**Problem description**
Filtering the records below, copy only those lines that include the word "Factions".

# # # # #

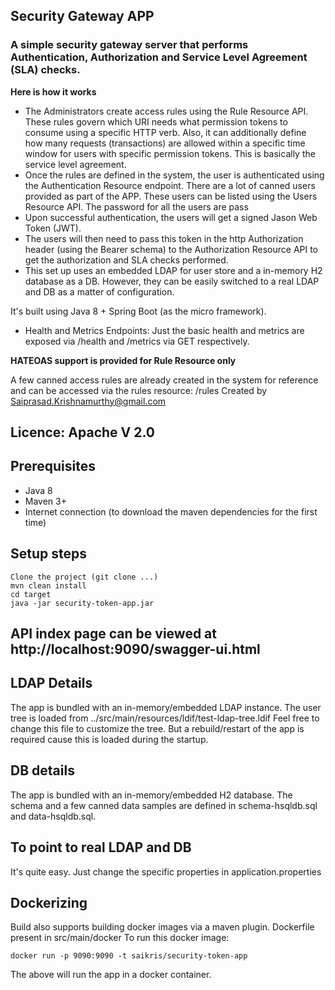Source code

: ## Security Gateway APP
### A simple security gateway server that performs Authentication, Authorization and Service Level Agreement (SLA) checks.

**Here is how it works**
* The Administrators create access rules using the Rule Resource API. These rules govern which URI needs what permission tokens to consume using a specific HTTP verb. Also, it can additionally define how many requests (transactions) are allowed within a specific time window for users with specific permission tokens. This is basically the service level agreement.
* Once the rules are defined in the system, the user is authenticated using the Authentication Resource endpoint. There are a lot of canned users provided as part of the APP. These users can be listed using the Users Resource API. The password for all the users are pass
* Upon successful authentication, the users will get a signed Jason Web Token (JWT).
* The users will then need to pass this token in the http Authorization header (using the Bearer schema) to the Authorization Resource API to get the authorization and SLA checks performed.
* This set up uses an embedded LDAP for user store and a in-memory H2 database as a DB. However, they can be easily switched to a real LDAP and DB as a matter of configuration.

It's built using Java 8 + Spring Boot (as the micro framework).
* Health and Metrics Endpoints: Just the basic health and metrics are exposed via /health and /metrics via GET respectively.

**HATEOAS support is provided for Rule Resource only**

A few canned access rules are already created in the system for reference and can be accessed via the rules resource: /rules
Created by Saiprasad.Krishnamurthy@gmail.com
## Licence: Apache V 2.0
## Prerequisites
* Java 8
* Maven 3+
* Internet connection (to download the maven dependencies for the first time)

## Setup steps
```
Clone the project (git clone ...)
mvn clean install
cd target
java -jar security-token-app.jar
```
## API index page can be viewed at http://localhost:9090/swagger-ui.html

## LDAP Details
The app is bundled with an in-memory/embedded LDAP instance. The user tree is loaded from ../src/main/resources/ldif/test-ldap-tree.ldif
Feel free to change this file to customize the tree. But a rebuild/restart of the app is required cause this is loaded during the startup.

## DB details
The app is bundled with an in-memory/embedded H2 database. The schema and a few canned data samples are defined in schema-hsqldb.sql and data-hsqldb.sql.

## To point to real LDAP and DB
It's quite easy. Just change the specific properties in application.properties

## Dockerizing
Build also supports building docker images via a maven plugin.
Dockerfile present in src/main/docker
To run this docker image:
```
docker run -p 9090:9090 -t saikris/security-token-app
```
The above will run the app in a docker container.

# # # # #

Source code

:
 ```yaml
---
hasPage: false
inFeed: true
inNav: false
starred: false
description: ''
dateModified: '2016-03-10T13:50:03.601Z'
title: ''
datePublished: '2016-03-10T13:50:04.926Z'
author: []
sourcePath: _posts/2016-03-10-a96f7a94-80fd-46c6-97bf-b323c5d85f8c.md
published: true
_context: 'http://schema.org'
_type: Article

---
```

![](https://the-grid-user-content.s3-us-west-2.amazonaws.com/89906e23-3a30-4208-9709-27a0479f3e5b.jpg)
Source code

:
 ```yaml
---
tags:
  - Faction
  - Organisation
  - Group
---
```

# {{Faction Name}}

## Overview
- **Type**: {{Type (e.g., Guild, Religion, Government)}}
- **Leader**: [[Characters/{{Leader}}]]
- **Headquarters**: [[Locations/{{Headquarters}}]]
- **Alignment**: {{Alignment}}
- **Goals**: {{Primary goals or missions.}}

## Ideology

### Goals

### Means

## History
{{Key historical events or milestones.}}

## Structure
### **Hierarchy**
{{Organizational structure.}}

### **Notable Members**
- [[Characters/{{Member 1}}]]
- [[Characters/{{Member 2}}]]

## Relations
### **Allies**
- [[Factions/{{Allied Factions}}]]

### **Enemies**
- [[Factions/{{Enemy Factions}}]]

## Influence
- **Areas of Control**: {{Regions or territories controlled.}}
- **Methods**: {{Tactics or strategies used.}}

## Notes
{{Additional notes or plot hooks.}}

# # # # #

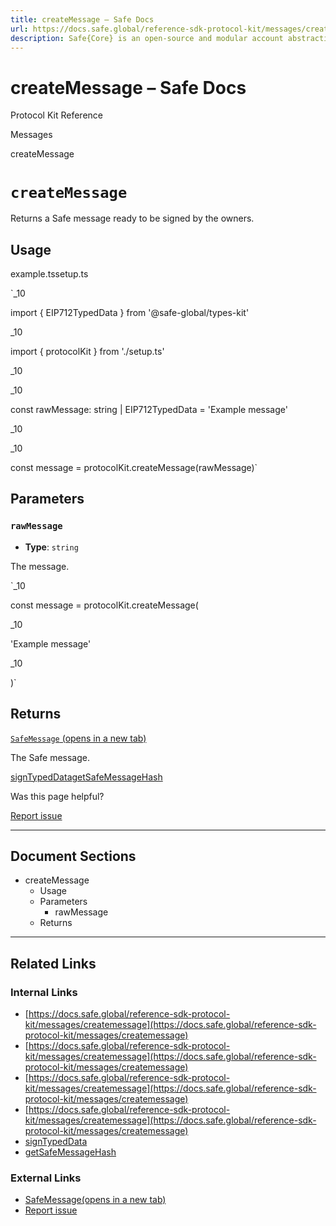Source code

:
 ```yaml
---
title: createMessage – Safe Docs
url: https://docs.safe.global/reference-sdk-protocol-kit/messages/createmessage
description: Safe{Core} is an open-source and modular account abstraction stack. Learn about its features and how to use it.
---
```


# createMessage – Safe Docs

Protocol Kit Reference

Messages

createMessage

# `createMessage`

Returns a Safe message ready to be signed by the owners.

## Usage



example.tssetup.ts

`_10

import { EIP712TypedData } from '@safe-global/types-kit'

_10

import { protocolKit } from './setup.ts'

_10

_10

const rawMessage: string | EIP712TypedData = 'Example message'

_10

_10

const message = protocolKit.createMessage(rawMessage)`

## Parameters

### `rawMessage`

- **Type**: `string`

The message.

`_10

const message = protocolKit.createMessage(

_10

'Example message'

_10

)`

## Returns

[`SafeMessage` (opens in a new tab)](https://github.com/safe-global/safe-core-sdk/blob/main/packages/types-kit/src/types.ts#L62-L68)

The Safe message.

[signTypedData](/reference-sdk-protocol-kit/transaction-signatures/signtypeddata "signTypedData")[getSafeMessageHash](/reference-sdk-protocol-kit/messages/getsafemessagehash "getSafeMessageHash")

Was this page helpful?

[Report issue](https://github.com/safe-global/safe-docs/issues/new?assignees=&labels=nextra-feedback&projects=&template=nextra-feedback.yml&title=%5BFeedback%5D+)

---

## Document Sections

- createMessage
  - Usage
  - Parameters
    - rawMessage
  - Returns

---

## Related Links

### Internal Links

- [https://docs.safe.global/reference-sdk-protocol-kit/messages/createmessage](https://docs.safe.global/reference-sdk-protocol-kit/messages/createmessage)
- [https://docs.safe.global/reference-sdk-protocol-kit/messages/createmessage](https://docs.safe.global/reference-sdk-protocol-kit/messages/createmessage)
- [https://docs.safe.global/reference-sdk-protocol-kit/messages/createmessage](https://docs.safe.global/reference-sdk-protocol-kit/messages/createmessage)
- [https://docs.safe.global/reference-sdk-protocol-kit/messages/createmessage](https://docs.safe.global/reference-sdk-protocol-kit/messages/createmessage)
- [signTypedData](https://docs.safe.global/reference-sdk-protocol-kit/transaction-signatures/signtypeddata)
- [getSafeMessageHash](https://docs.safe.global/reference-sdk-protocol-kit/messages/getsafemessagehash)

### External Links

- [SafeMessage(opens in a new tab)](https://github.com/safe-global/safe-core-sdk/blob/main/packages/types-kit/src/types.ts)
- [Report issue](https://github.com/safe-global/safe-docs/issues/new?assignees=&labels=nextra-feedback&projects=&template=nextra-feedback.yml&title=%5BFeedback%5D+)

# # # # #

**Answer space**
- [[Factions/{{Allied Factions}}]]
- [[Factions/{{Enemy Factions}}]]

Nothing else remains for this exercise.